> EXERCISE PROMPT: Type out the entries again, keeping every word unchanged.

##########

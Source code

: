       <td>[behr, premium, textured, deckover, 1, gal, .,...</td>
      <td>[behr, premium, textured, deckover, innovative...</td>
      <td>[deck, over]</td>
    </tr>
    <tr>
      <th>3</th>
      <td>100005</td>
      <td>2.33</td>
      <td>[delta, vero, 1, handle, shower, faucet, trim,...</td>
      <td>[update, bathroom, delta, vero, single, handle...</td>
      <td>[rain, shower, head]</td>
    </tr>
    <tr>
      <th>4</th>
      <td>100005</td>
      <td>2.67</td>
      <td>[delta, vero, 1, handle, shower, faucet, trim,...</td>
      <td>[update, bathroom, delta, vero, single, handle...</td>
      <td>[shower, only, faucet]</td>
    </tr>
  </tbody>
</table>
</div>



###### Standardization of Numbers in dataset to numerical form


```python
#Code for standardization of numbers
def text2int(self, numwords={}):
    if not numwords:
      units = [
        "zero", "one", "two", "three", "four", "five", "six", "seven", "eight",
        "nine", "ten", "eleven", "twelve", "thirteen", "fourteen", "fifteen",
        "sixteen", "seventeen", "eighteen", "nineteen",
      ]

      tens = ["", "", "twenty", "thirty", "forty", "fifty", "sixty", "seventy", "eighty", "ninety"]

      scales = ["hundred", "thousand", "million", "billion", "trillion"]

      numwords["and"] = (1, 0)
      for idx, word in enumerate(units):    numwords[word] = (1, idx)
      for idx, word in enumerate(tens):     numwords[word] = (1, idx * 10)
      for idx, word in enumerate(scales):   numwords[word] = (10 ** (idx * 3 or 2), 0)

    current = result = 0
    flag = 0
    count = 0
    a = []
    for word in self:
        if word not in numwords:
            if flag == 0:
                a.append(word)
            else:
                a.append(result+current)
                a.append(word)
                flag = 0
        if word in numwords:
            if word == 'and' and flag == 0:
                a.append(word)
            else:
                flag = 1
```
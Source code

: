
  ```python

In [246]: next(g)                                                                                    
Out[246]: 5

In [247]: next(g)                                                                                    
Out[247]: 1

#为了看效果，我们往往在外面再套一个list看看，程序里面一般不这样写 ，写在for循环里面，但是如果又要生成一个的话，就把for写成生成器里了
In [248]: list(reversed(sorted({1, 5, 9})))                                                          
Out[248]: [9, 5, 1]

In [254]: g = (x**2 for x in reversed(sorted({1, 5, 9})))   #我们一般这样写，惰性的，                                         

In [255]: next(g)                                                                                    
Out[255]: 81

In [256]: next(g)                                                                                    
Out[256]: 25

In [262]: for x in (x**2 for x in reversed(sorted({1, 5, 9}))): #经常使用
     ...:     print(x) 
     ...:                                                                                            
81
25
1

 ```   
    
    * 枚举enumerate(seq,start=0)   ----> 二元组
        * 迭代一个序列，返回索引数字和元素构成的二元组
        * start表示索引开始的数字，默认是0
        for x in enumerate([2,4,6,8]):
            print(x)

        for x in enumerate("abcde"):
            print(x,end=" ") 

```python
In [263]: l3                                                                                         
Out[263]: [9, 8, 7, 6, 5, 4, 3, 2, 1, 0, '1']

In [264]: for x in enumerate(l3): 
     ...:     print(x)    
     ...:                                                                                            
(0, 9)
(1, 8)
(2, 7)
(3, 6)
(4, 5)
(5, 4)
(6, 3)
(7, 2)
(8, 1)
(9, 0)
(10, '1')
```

##########

> TASK ANSWER:
Source code

:       <td>[behr, premium, textured, deckover, 1, gal, .,...</td>
      <td>[behr, premium, textured, deckover, innovative...</td>
      <td>[deck, over]</td>
    </tr>
    <tr>
      <th>3</th>
      <td>100005</td>
      <td>2.33</td>
      <td>[delta, vero, 1, handle, shower, faucet, trim,...</td>
      <td>[update, bathroom, delta, vero, single, handle...</td>
      <td>[rain, shower, head]</td>
    </tr>
    <tr>
      <th>4</th>
      <td>100005</td>
      <td>2.67</td>
      <td>[delta, vero, 1, handle, shower, faucet, trim,...</td>
      <td>[update, bathroom, delta, vero, single, handle...</td>
      <td>[shower, only, faucet]</td>
    </tr>
  </tbody>
</table>
</div>



###### Standardization of Numbers in dataset to numerical form


```python
#Code for standardization of numbers
def text2int(self, numwords={}):
    if not numwords:
      units = [
        "zero", "one", "two", "three", "four", "five", "six", "seven", "eight",
        "nine", "ten", "eleven", "twelve", "thirteen", "fourteen", "fifteen",
        "sixteen", "seventeen", "eighteen", "nineteen",
      ]

      tens = ["", "", "twenty", "thirty", "forty", "fifty", "sixty", "seventy", "eighty", "ninety"]

      scales = ["hundred", "thousand", "million", "billion", "trillion"]

      numwords["and"] = (1, 0)
      for idx, word in enumerate(units):    numwords[word] = (1, idx)
      for idx, word in enumerate(tens):     numwords[word] = (1, idx * 10)
      for idx, word in enumerate(scales):   numwords[word] = (10 ** (idx * 3 or 2), 0)

    current = result = 0
    flag = 0
    count = 0
    a = []
    for word in self:
        if word not in numwords:
            if flag == 0:
                a.append(word)
            else:
                a.append(result+current)
                a.append(word)
                flag = 0
        if word in numwords:
            if word == 'and' and flag == 0:
                a.append(word)
            else:
                flag = 1
```
Source code

:
  ```python

In [246]: next(g)                                                                                    
Out[246]: 5

In [247]: next(g)                                                                                    
Out[247]: 1

#为了看效果，我们往往在外面再套一个list看看，程序里面一般不这样写 ，写在for循环里面，但是如果又要生成一个的话，就把for写成生成器里了
In [248]: list(reversed(sorted({1, 5, 9})))                                                          
Out[248]: [9, 5, 1]

In [254]: g = (x**2 for x in reversed(sorted({1, 5, 9})))   #我们一般这样写，惰性的，                                         

In [255]: next(g)                                                                                    
Out[255]: 81

In [256]: next(g)                                                                                    
Out[256]: 25

In [262]: for x in (x**2 for x in reversed(sorted({1, 5, 9}))): #经常使用
     ...:     print(x) 
     ...:                                                                                            
81
25
1

 ```   
    
    * 枚举enumerate(seq,start=0)   ----> 二元组
        * 迭代一个序列，返回索引数字和元素构成的二元组
        * start表示索引开始的数字，默认是0
        for x in enumerate([2,4,6,8]):
            print(x)

        for x in enumerate("abcde"):
            print(x,end=" ") 

```python
In [263]: l3                                                                                         
Out[263]: [9, 8, 7, 6, 5, 4, 3, 2, 1, 0, '1']

In [264]: for x in enumerate(l3): 
     ...:     print(x)    
     ...:                                                                                            
(0, 9)
(1, 8)
(2, 7)
(3, 6)
(4, 5)
(5, 4)
(6, 3)
(7, 2)
(8, 1)
(9, 0)
(10, '1')
```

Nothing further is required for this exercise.